Using data from Washington DC, one of the epicenters of the US HIV epidemic, we demonstrate that an intensive test and treat strategy can yield substantial benefits to individuals, improving HIV-infected life expectancy by up to 1.1 years compared to the current standard of care. Although most of the increase in life expectancy is achieved with improvements in testing frequency and coverage, an additional 4 months are likely added by ART initiation immediately upon diagnosis. And, compared to test and treat alone, further improvements in ART regimen efficacy may contribute an additional 7 months in life expectancy.
Beyond the clinical benefits to infected individuals, we find that test and treat
may have quantifiable population benefits. A test and treat
strategy may reduce overall life-years spent with transmissible HIV infection over the next 5 years by 15%. Any prevention intervention with the potential to decrease transmission by 15% and to produce substantial increases in individual HIV-infected life expectancy warrants further investigation. However, suggestions that a test and treat
strategy might be sufficient to eradicate the HIV epidemic create public expectations that cannot be realized [5
]. The transmission effect is the indirect result of viral suppression benefits that accrue most directly to the individual infected person. Therefore, prevention benefits result largely from earlier treatment initiation: providing ART upon diagnosis increases the number of transmissions averted over 5 years compared to frequent testing and guideline-concordant ART alone. Overall life-years with transmissible HIV RNA – and likely overall transmissions -- may be cut by almost one-quarter if test and treat
could be combined with major efforts to improve ART adherence and rates of virologic suppression. This analysis highlights the interplay of the components of test and treat
and their impact on HIV-infected individuals and the population. It also underscores that the success of any test and treat
strategy hinges upon the process of successfully making HIV test offers, completing tests, linking infected patients to care and maximizing the effects of ART [41
]. Numerous published programs that exemplify extraordinary efforts, testing large numbers of patients and identifying many new cases of HIV – even those beyond Washington DC -- have overall process success rates (from offer to acceptance to linkage to care) of only approximately 10% [29
]. These very low levels of participation will provide individual benefits to those identified, but will be inadequate to have a meaningful impact on the population. Although programs with extensive breadth (80% of the population offered) and depth (annual, or more frequent, testing), as illustrated by the optimistic scenario, may be challenging to achieve, such efforts could have a larger impact on population outcomes. Furthermore, improved ART efficacy -- likely attainable with currently available potent regimens, but beyond that even reported in trials -- is critical to effectively decrease transmission.
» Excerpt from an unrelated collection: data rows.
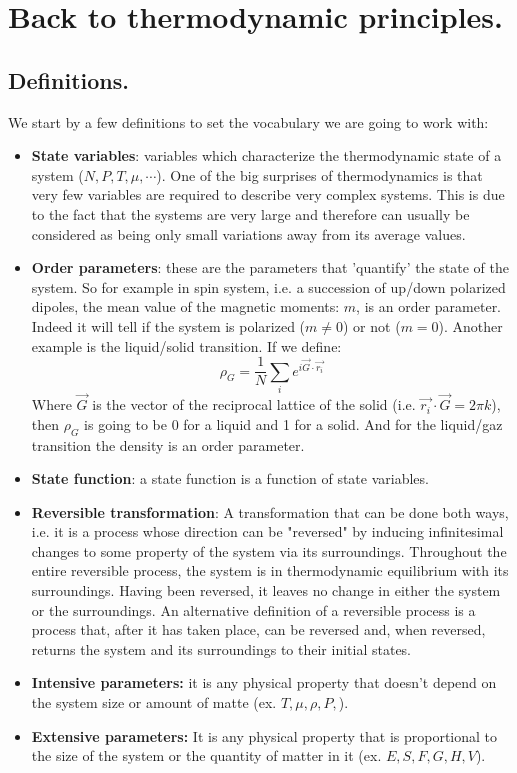 \documentclass[10pt,a4paper]{book}
\begin{document}
\section{Back to thermodynamic principles.}
\subsection{Definitions.}
We start by a few definitions to set the vocabulary we are going to work with:
\begin{itemize}
\item \textbf{State variables}: variables which characterize the thermodynamic state of a system ($N, P, T, \mu, \cdots$). One of the big surprises of thermodynamics is that very few variables are required to describe very complex systems. This is due to the fact that the systems are very large and therefore can usually be considered as being only small variations away from its average values.
\item \textbf{Order parameters}: these are the parameters that 'quantify' the state of the system. So for example in spin system, i.e. a succession of up/down polarized dipoles, the mean value of the magnetic moments: $m$, is an order parameter. Indeed it will tell if the system is polarized ($m \neq 0$) or not ($m = 0$). Another example is the liquid/solid transition. If we define:
\[
\rho_G = \frac{1}{N}\sum_i e^{i \vec{G} \cdot \vec{r_i}}
\]
Where $\vec{G}$ is the vector of the reciprocal lattice of the solid (i.e. $\vec{r_i}\cdot \vec{G} = 2\pi k$), then $\rho_G$ is going to be 0 for a liquid and 1 for a solid. And for the liquid/gaz transition the density is an order parameter.
\item \textbf{State function}: a state function is a function of state variables.
\item \textbf{Reversible transformation}: A transformation that can be done both ways, i.e. it is a process whose direction can be "reversed" by inducing infinitesimal changes to some property of the system via its surroundings. Throughout the entire reversible process, the system is in thermodynamic equilibrium with its surroundings. Having been reversed, it leaves no change in either the system or the surroundings. An alternative definition of a reversible process is a process that, after it has taken place, can be reversed and, when reversed, returns the system and its surroundings to their initial states. 
\item 
\textbf{Intensive parameters:} it is any physical property that doesn't depend on the system size or amount of matte (ex. $T,\mu,\rho,P,$).
\item\textbf{Extensive parameters:} It is any physical property that is proportional to the size of the system or the quantity of matter in it (ex. $E,S,F,G,H,V$).
\end{itemize}
\end{document}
Like all model-based studies, this analysis is limited by the input data available. We derived input parameters from published sources, incorporating data from the Washington DC 2008 report whenever possible [1
]. In the optimized and idealized scenarios, we intended to portray a very high level of program and ART performance; the results demonstrate, even under such optimism, the anticipated magnitude of population benefit achievable from a test and treat
approach. To assess such population benefits, we report percent reduction in transmissible HIV RNA. The higher the initial HIV prevalence/incidence, the more the percent reduction translates into increased infections averted in absolute terms. The analysis of community viral load is restricted to prevalent and incident cases; to the extent that second- and third-generation HIV infections substantially contribute to community viral burden over a 5-year horizon, the benefits of test and treat
may have been underestimated. Data continue to emerge on the benefits and risks of ART at CD4 counts >350/μl. Although this model excludes the benefits (and/or risks) of early ART on “non-AIDS”-related morbidities, such as cardiovascular and renal disease, the input parameters reflect the toxicity profiles of current treatment and therefore likely underestimate the benefits from earlier ART [43
]. Natural history data used for this analysis may underestimate the proportion of hepatitis C co-infected patients in the urban DC population and thereby may over estimate HIV-infected life expectancy, in general [44
]. Finally, we have excluded costs from this analysis. Cost-effectiveness results, in order to be methodologically sound, must be reported on a population-wide scale. As such, these results are more speculative with regard to future transmissions and detract from the prevention message (rather than the economic one) that lies at the heart of current debate over test and treat
We find that dedicated efforts to address the HIV epidemic in Washington DC and in other heavily-affected US cities will substantially affect the survival of HIV-infected patients identified, averting many missed diagnoses and new AIDS cases. Moreover, earlier detection, linkage, and treatment of infected persons is likely to have a dramatic impact on secondary HIV transmission, reducing the number of new infections by as much as 15%. However, the success of such interventions hinges on careful attention to process and implementation – making frequent offers, securing high levels of consent, linking all detected cases to care, and initiating ART immediately. Even if future implementations greatly exceed the performance observed in recent, highly organized, well-financed programs, it is very unlikely that a test and treat strategy will stop the epidemic in Washington DC.